| What to do |
Go through the records below and report each line with "données" in it.

--- Extracted records Enclosed Below ---

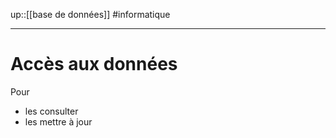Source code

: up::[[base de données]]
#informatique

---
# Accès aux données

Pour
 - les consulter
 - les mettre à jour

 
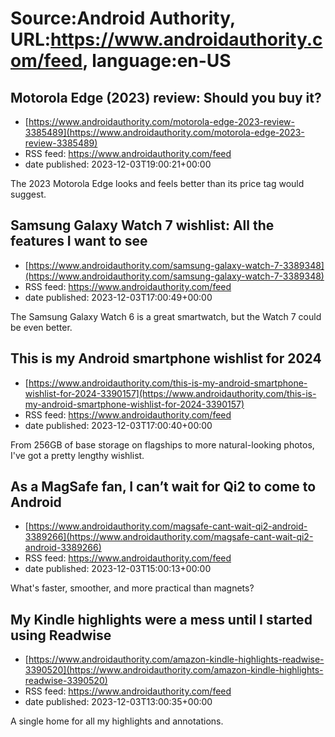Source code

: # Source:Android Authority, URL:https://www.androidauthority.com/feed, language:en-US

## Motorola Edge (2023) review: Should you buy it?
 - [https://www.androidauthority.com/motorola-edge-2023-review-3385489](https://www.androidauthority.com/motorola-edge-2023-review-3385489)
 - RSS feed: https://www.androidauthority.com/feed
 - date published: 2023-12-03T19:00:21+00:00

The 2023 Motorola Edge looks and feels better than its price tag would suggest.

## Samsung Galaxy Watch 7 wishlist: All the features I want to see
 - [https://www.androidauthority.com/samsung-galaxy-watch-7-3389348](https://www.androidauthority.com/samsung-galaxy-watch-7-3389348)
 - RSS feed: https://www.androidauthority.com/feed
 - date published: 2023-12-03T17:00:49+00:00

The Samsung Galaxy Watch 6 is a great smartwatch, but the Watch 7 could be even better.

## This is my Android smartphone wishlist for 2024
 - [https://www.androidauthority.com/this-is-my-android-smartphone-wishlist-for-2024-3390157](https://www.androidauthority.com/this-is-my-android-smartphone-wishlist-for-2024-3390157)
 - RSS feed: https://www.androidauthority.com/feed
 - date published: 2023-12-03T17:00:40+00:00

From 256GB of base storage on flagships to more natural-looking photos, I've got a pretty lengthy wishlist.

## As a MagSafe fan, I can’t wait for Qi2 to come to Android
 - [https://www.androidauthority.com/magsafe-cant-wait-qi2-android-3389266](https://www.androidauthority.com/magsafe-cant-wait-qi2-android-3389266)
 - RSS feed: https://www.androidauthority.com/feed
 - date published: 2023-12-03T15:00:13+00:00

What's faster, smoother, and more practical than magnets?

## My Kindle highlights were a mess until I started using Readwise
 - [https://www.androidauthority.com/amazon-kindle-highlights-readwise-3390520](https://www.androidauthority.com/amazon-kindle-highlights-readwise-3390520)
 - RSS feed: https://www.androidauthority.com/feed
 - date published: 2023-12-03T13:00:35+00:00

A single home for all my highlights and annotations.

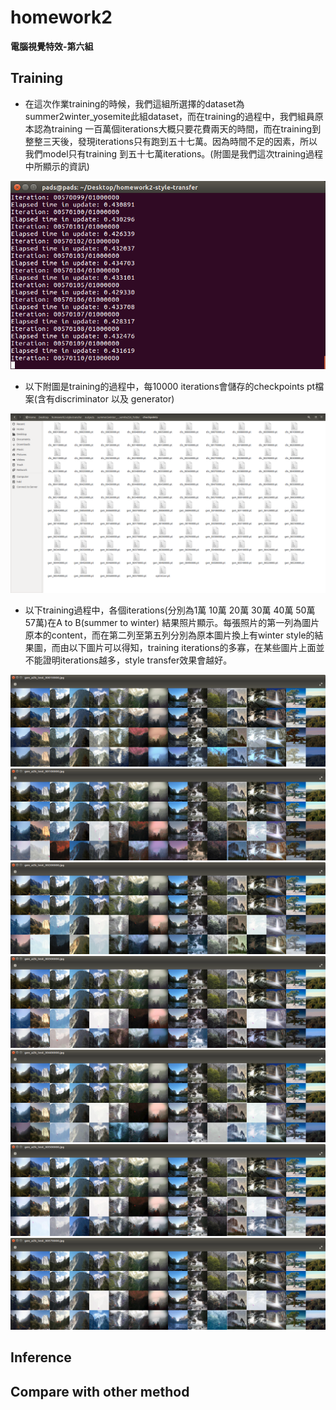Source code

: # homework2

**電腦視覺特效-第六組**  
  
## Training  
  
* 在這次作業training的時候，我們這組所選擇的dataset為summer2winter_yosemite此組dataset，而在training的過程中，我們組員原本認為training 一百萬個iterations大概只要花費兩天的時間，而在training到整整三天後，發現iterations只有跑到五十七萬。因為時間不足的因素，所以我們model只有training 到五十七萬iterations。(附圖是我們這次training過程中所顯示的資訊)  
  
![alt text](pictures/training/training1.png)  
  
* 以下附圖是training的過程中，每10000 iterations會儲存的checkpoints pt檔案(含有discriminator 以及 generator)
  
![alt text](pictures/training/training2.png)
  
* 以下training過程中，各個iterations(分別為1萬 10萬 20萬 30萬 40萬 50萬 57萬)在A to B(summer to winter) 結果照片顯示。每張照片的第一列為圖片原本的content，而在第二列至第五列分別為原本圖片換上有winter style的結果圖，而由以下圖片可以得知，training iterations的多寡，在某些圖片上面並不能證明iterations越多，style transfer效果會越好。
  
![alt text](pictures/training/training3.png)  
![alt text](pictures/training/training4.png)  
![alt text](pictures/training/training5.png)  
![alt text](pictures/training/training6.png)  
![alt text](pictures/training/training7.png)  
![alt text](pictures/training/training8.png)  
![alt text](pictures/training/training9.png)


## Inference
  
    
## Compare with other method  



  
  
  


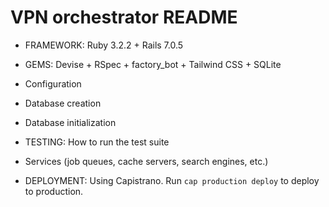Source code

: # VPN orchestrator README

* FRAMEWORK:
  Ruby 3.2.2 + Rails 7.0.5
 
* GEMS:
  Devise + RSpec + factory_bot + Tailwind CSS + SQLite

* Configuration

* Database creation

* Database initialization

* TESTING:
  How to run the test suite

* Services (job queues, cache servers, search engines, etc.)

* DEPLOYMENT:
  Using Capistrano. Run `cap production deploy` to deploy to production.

--- End of Enclosed Extracted records ---
--- Extracted records Enclosed Below ---

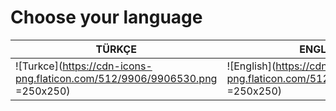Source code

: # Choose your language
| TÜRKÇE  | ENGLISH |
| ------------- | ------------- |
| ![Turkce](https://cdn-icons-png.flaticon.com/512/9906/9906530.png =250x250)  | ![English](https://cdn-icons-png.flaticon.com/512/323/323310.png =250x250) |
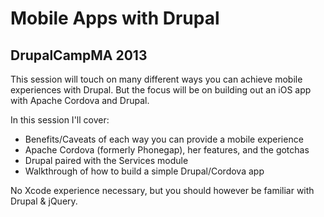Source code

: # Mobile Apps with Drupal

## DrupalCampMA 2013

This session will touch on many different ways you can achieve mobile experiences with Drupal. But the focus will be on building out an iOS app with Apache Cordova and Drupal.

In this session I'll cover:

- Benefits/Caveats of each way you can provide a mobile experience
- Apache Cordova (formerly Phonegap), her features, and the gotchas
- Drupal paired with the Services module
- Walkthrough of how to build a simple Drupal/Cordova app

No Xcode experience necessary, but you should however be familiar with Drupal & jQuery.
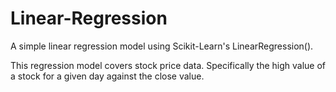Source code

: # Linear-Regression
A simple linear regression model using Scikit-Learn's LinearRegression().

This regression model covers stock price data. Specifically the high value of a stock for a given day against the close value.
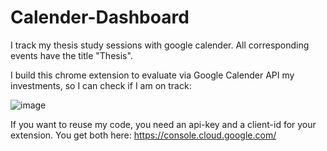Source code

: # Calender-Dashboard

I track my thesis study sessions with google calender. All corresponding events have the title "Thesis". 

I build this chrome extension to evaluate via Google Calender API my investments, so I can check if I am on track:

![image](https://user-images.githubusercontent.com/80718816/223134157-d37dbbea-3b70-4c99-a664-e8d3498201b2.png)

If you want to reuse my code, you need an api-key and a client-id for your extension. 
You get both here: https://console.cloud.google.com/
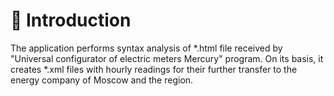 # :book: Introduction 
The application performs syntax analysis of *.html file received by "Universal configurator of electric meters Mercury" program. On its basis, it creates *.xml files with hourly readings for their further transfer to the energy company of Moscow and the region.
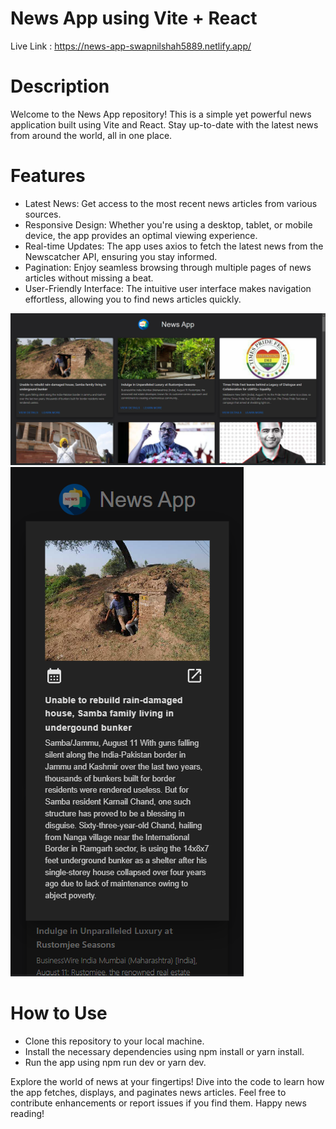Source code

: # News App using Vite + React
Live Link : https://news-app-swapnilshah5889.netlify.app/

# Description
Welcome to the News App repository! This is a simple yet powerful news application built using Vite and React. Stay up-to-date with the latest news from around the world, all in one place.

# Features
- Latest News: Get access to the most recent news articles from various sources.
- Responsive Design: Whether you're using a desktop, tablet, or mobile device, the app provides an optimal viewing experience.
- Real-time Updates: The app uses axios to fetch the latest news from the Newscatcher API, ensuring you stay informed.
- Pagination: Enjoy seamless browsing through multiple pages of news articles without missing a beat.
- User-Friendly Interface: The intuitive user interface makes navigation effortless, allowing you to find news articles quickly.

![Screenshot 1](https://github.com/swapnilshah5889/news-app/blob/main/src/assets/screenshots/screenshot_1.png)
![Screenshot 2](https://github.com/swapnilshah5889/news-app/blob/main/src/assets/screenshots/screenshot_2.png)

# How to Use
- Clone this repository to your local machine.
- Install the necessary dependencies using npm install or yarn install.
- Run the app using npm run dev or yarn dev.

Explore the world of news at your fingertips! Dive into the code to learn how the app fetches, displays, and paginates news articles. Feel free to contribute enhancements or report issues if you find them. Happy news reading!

--- End of Enclosed Extracted records ---

| Answer area |
: up::[[base de données]]
# Accès aux données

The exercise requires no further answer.